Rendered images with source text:
* * *

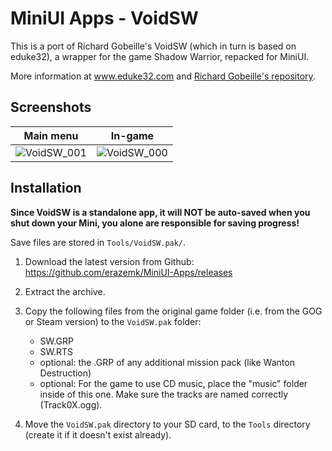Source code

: # MiniUI Apps - VoidSW

This is a port of Richard Gobeille's VoidSW (which in turn is based on eduke32), a wrapper for the game Shadow Warrior, repacked for MiniUI. 

More information at www.eduke32.com and [Richard Gobeille's repository](https://voidpoint.io/terminx/eduke32).

## Screenshots
|                 Main menu                 |                 In-game                 |
|:-----------------------------------------:|:---------------------------------------:|
|![VoidSW_001](https://user-images.githubusercontent.com/97309764/170036765-cd42ca10-2ba1-4c11-b02a-c7fd2d347358.png)|![VoidSW_000](https://user-images.githubusercontent.com/97309764/170036810-5bc72b09-196a-4a5c-9675-a978d93866a0.png)|


## Installation

**Since VoidSW is a standalone app, it will NOT be auto-saved when you shut down your Mini,
you alone are responsible for saving progress!**

Save files are stored in `Tools/VoidSW.pak/`.


1. Download the latest version from Github: https://github.com/erazemk/MiniUI-Apps/releases
2. Extract the archive.
3. Copy the following files from the original game folder (i.e. from the GOG or Steam version) to the `VoidSW.pak` folder:

   - SW.GRP
   - SW.RTS 
   - optional: the .GRP of any additional mission pack (like Wanton Destruction)
   - optional: For the game to use CD music, place the "music" folder inside of this one. Make sure the tracks are named correctly (Track0X.ogg).


4. Move the `VoidSW.pak` directory to your SD card, to the `Tools` directory (create it if it doesn't exist already).
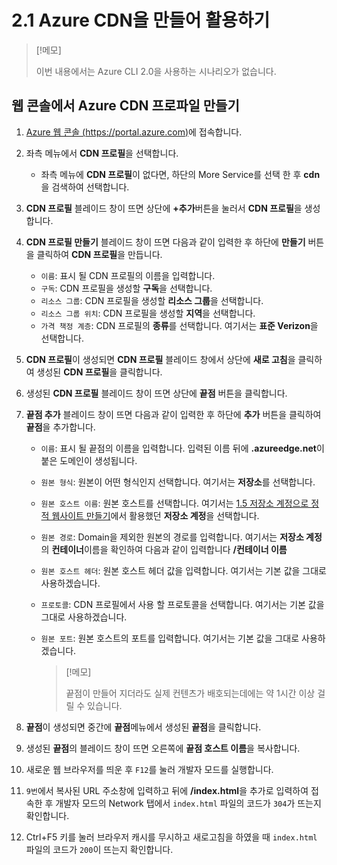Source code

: # 2.1 Azure CDN을 만들어 활용하기

> [!메모]
>
> 이번 내용에서는 Azure CLI 2.0을 사용하는 시나리오가 없습니다.

## 웹 콘솔에서 Azure CDN 프로파일 만들기
1. [Azure 웹 콘솔 (https://portal.azure.com)](https://portal.azure.com)에 접속합니다.

2. 좌측 메뉴에서 **CDN 프로필**을 선택합니다.
    - 좌측 메뉴에 **CDN 프로필**이 없다면, 하단의 More Service를 선택 한 후 **cdn**을 검색하여 선택합니다.

3. **CDN 프로필** 블레이드 창이 뜨면 상단에 **+추가**버튼을 눌러서 **CDN 프로필**을 생성합니다.

4. **CDN 프로필 만들기** 블레이드 창이 뜨면 다음과 같이 입력한 후 하단에 **만들기** 버튼을 클릭하여 **CDN 프로필**을 만듭니다.
    - `이름`: 표시 될 CDN 프로필의 이름을 입력합니다.
    - `구독`: CDN 프로필을 생성할 **구독**을 선택합니다.
    - `리소스 그룹`: CDN 프로필을 생성할 **리소스 그룹**을 선택합니다.
    - `리소스 그룹 위치`: CDN 프로필을 생성할 **지역**을 선택합니다.
    - `가격 책정 계층`: CDN 프로필의 **종류**를 선택합니다. 여기서는 **표준 Verizon**을 선택합니다.

5. **CDN 프로필**이 생성되면 **CDN 프로필** 블레이드 창에서 상단에 **새로 고침**을 클릭하여 생성된 **CDN 프로필**을 클릭합니다.

6. 생성된 **CDN 프로필** 블레이드 창이 뜨면 상단에 **끝점** 버튼을 클릭합니다.

7. **끝점 추가** 블레이드 창이 뜨면 다음과 같이 입력한 후 하단에 **추가** 버튼을 클릭하여 **끝점**을 추가합니다.
    - `이름`: 표시 될 끝점의 이름을 입력합니다. 입력된 이름 뒤에 **.azureedge.net**이 붙은 도메인이 생성됩니다.
    - `원본 형식`: 원본이 어떤 형식인지 선택합니다. 여기서는 **저장소**를 선택합니다.
    - `원본 호스트 이름`: 원본 호스트를 선택합니다. 여기서는 [1.5 저장소 계정으로 정적 웹사이트 만들기](https://github.com/krazure/hands-on-lab/blob/master/1.5%20%EC%A0%80%EC%9E%A5%EC%86%8C%20%EA%B3%84%EC%A0%95%EC%9C%BC%EB%A1%9C%20%EC%A0%95%EC%A0%81%20%EC%9B%B9%EC%82%AC%EC%9D%B4%ED%8A%B8%20%EB%A7%8C%EB%93%A4%EA%B8%B0.md)에서 활용했던 **저장소 계정**을 선택합니다.
    - `원본 경로`: Domain을 제외한 원본의 경로를 입력합니다. 여기서는 **저장소 계정**의 **컨테이너**이름을 확인하여 다음과 같이 입력합니다 **/컨테이너 이름**
    - `원본 호스트 헤더`: 원본 호스트 헤더 값을 입력합니다. 여기서는 기본 값을 그대로 사용하겠습니다.
    - `프로토콜`: CDN 프로필에서 사용 할 프로토콜을 선택합니다. 여기서는 기본 값을 그대로 사용하겠습니다.
    - `원본 포트`: 원본 호스트의 포트를 입력합니다. 여기서는 기본 값을 그대로 사용하겠습니다.

        > [!메모]
        >
        > 끝점이 만들어 지더라도 실제 컨텐츠가 배호되는데에는 약 1시간 이상 걸릴 수 있습니다.

8. **끝점**이 생성되면 중간에 **끝점**메뉴에서 생성된 **끝점**을 클릭합니다.

9. 생성된 **끝점**의 블레이드 창이 뜨면 오른쪽에 **끝점 호스트 이름**을 복사합니다.

10. 새로운 웹 브라우저를 띄운 후 `F12`를 눌러 개발자 모드를 실행합니다.

11. `9번`에서 복사된 URL 주소창에 입력하고 뒤에 **/index.html**을 추가로 입력하여 접속한 후 개발자 모드의 Network 탭에서 `index.html` 파일의 코드가 `304`가 뜨는지 확인합니다.

12. Ctrl+F5 키를 눌러 브라우저 캐시를 무시하고 새로고침을 하였을 때 `index.html` 파일의 코드가 `200`이 뜨는지 확인합니다.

* * *

§ **INSTRUCTIONS TO FOLLOW**
Go line by line through the records above and copy each one containing "Gobeille".

§ **SOLUTION TO THE EXERCISE**
This is a port of Richard Gobeille's VoidSW (which in turn is based on eduke32), a wrapper for the game Shadow Warrior, repacked for MiniUI. 
More information at www.eduke32.com and [Richard Gobeille's repository](https://voidpoint.io/terminx/eduke32).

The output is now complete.